1. The U.S. Post Office was created on July 26, 1775. (Thank you, Ben Franklin.)
2. The final Battle of Pliska occured on July 26, 811, after which Bulgarian Khan Krum celebrated victory by making a cup from invading Byzantine Emperor Nicephorus’ skull. (Makes you wonder what Krum used to make the rest of his place settings.)
3. In 1499 on this date, the Europeans discovered Curacao Island, near Venezuela. I’ve never been there. But then I’ve hardly been anywhere.
4. The National Bar Association was incorporated on this day in 1926. Bar Association, BTW, refers to a professional association of lawyers and has its origins in a physical bar that separated people in old courts of law.
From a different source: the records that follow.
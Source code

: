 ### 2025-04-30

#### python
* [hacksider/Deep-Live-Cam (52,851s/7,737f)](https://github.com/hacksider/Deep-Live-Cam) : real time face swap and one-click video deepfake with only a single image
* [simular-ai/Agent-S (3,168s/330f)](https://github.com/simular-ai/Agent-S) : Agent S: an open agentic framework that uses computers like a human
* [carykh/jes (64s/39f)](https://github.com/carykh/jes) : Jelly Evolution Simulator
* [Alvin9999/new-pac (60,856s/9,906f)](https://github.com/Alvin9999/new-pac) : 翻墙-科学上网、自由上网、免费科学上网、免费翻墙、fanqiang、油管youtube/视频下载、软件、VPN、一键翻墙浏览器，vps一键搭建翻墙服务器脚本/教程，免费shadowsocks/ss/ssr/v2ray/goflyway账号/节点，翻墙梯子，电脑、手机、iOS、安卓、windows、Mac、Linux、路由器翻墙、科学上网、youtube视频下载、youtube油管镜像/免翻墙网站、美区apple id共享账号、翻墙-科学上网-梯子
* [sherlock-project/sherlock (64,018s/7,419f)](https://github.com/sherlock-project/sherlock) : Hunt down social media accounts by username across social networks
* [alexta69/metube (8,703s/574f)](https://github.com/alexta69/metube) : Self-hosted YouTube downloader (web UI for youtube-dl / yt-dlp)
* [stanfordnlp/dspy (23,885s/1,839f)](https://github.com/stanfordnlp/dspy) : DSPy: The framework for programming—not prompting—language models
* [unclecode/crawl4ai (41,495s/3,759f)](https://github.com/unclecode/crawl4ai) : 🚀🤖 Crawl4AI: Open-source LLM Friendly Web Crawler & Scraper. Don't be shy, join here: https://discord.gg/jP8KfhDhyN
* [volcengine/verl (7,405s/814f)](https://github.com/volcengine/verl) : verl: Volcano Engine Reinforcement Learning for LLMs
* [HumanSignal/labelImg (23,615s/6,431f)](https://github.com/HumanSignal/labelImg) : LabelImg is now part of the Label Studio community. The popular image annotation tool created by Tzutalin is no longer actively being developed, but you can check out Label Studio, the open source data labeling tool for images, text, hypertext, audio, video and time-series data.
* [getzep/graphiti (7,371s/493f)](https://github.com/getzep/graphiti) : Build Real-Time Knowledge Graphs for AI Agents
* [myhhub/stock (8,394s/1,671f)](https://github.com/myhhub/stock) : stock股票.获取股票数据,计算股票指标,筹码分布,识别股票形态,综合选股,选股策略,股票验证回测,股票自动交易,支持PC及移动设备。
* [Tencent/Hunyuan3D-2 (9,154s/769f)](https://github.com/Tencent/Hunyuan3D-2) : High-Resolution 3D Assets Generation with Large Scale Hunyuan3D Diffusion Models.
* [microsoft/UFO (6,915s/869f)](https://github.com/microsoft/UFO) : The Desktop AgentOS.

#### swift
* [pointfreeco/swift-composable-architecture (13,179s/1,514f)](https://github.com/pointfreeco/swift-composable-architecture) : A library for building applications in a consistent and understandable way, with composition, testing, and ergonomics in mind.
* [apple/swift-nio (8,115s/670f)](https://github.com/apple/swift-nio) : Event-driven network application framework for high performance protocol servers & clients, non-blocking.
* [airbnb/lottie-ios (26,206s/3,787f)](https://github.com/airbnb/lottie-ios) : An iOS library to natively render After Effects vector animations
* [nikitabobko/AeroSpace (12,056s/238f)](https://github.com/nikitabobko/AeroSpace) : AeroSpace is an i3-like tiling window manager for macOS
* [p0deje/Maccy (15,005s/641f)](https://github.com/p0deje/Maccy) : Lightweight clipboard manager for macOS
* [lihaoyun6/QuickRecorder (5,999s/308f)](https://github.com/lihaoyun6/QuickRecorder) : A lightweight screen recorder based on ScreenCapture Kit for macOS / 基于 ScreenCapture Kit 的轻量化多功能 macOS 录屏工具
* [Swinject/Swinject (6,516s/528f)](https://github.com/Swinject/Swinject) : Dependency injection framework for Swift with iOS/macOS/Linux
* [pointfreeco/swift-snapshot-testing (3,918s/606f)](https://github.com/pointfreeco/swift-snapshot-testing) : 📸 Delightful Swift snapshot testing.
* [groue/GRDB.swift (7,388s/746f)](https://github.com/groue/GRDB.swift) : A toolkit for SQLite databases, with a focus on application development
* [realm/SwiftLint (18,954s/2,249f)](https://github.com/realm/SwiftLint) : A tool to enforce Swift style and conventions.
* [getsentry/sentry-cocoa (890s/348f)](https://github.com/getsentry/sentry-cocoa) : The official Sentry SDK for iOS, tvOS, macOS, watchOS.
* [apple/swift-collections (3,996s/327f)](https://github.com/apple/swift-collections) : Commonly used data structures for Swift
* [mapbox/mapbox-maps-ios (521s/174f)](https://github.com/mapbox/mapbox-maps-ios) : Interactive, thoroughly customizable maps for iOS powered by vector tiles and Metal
5. July 26, 1882 saw the premiere of Parsifal in Bayreuth, with a 107-piece orchestra and a chorus of 135 singers. (Dear God, the temperaments on that stage!)
6. George Bernard Shaw saw fit to make his entrance into the world on this day in 1856. In addition to being a Nobel-winning writer, he also co-founded the London School of Economics. (Suddenly, writing a blog seems less of an accomplishment…)
7. Paul Gallico was born on July 26, 1897. Maybe not as famous (or as good) as Shaw, Gallico wrote the superior The Snow Goose, a number of highly enjoyable lesser works (e.g., Love of Seven Dolls, Thomasina, Mrs. ‘Arris Goes to Paris) and the trashily immortal The Poseidon Adventure.
8. In 1875, Carl Jung made his appearance on this date, eventually giving us such psychological concepts as the archetype, the collective unconscious and the complex. And I’m sure if he ever encountered me, he could have come up with several other valuable concepts.
9 .Naples and Calabria suffered a terrible earthquake on this day in 1805, with some 26,000 dying.
10. The cherished Vivian Vance, Ethel Mertz on I Love Lucy, was born on this date in 1909. We all give thanks. And hostess pants.